WHAT YOU ARE ASKED TO DO -
Where a line of the entries holds the string "vals", copy that line.

LISTED RECORDS -
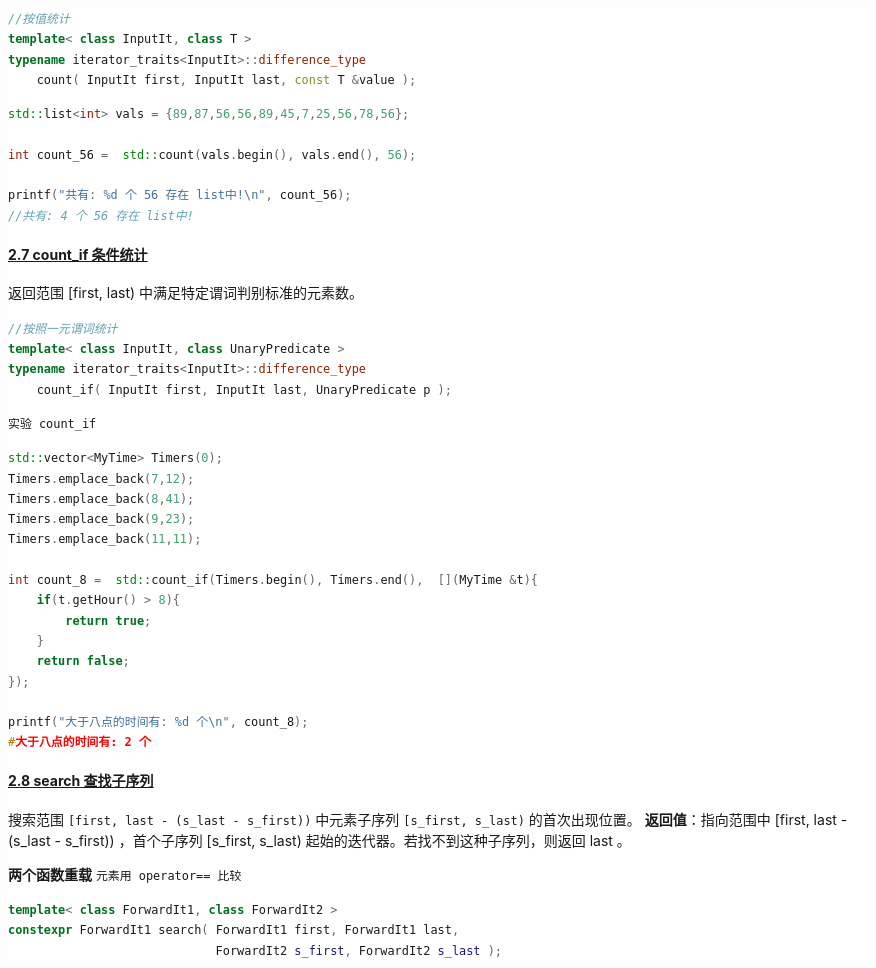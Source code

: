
 ```cpp
//按值统计
template< class InputIt, class T >
typename iterator_traits<InputIt>::difference_type
    count( InputIt first, InputIt last, const T &value );
```

```cpp
std::list<int> vals = {89,87,56,56,89,45,7,25,56,78,56};

int count_56 =  std::count(vals.begin(), vals.end(), 56);

printf("共有: %d 个 56 存在 list中!\n", count_56);
//共有: 4 个 56 存在 list中!
```


#### [2.7 count_if 条件统计](#)
返回范围 [first, last) 中满足特定谓词判别标准的元素数。

```cpp
//按照一元谓词统计
template< class InputIt, class UnaryPredicate >
typename iterator_traits<InputIt>::difference_type
    count_if( InputIt first, InputIt last, UnaryPredicate p );
```

`实验 count_if`
```cpp
std::vector<MyTime> Timers(0); 
Timers.emplace_back(7,12);
Timers.emplace_back(8,41);
Timers.emplace_back(9,23);
Timers.emplace_back(11,11);

int count_8 =  std::count_if(Timers.begin(), Timers.end(),  [](MyTime &t){
    if(t.getHour() > 8){
        return true;
    }
    return false;
});

printf("大于八点的时间有: %d 个\n", count_8);
#大于八点的时间有: 2 个
```

#### [2.8 search 查找子序列](#)
搜索范围 `[first, last - (s_last - s_first))` 中元素子序列 `[s_first, s_last)` 的首次出现位置。
**返回值**：指向范围中 [first, last - (s_last - s_first)) ，首个子序列 [s_first, s_last) 起始的迭代器。若找不到这种子序列，则返回 last 。

**两个函数重载**  `元素用 operator== 比较`
```cpp
template< class ForwardIt1, class ForwardIt2 >
constexpr ForwardIt1 search( ForwardIt1 first, ForwardIt1 last,
                             ForwardIt2 s_first, ForwardIt2 s_last );
```
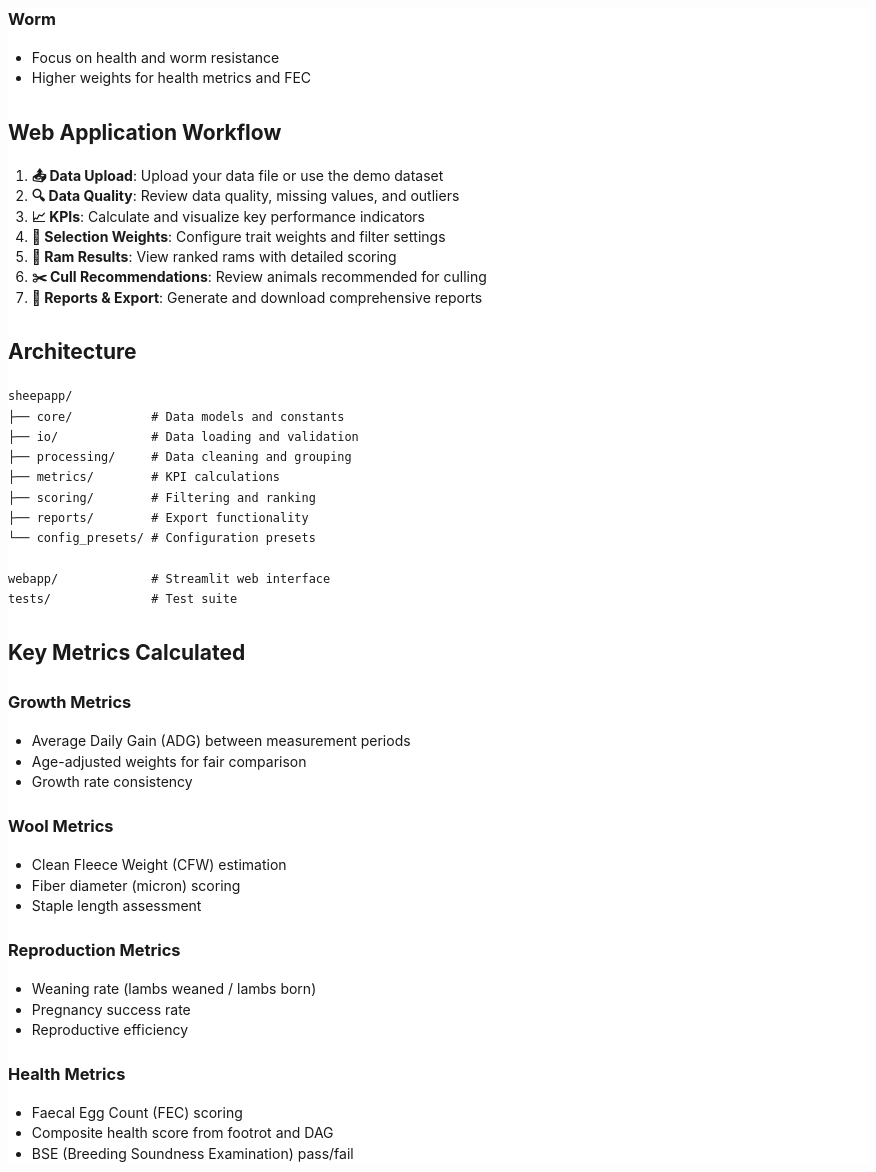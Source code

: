 ### Worm
- Focus on health and worm resistance
- Higher weights for health metrics and FEC

## Web Application Workflow

1. **📤 Data Upload**: Upload your data file or use the demo dataset
2. **🔍 Data Quality**: Review data quality, missing values, and outliers
3. **📈 KPIs**: Calculate and visualize key performance indicators
4. **🧮 Selection Weights**: Configure trait weights and filter settings
5. **🏅 Ram Results**: View ranked rams with detailed scoring
6. **✂️ Cull Recommendations**: Review animals recommended for culling
7. **🧾 Reports & Export**: Generate and download comprehensive reports

## Architecture

```
sheepapp/
├── core/           # Data models and constants
├── io/             # Data loading and validation
├── processing/     # Data cleaning and grouping
├── metrics/        # KPI calculations
├── scoring/        # Filtering and ranking
├── reports/        # Export functionality
└── config_presets/ # Configuration presets

webapp/             # Streamlit web interface
tests/              # Test suite
```

## Key Metrics Calculated

### Growth Metrics
- Average Daily Gain (ADG) between measurement periods
- Age-adjusted weights for fair comparison
- Growth rate consistency

### Wool Metrics
- Clean Fleece Weight (CFW) estimation
- Fiber diameter (micron) scoring
- Staple length assessment

### Reproduction Metrics
- Weaning rate (lambs weaned / lambs born)
- Pregnancy success rate
- Reproductive efficiency

### Health Metrics
- Faecal Egg Count (FEC) scoring
- Composite health score from footrot and DAG
- BSE (Breeding Soundness Examination) pass/fail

RESPONSE TO THE TASK -
std::list<int> vals = {89,87,56,56,89,45,7,25,56,78,56};
int count_56 =  std::count(vals.begin(), vals.end(), 56);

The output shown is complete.